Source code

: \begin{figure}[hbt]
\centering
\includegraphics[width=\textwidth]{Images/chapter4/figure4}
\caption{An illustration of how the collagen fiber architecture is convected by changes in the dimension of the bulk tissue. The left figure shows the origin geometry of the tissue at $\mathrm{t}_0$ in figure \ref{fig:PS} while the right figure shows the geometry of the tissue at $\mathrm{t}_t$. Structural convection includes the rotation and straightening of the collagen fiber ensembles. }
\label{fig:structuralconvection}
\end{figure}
····················
* [AIM OF THE TASK] Would you reproduce the full listing without changing a single word?

* [EXERCISE RESPONSE]
Source code

: \begin{figure}[hbt]
\centering
\includegraphics[width=\textwidth]{Images/chapter4/figure4}
\caption{An illustration of how the collagen fiber architecture is convected by changes in the dimension of the bulk tissue. The left figure shows the origin geometry of the tissue at $\mathrm{t}_0$ in figure \ref{fig:PS} while the right figure shows the geometry of the tissue at $\mathrm{t}_t$. Structural convection includes the rotation and straightening of the collagen fiber ensembles. }
\label{fig:structuralconvection}
\end{figure}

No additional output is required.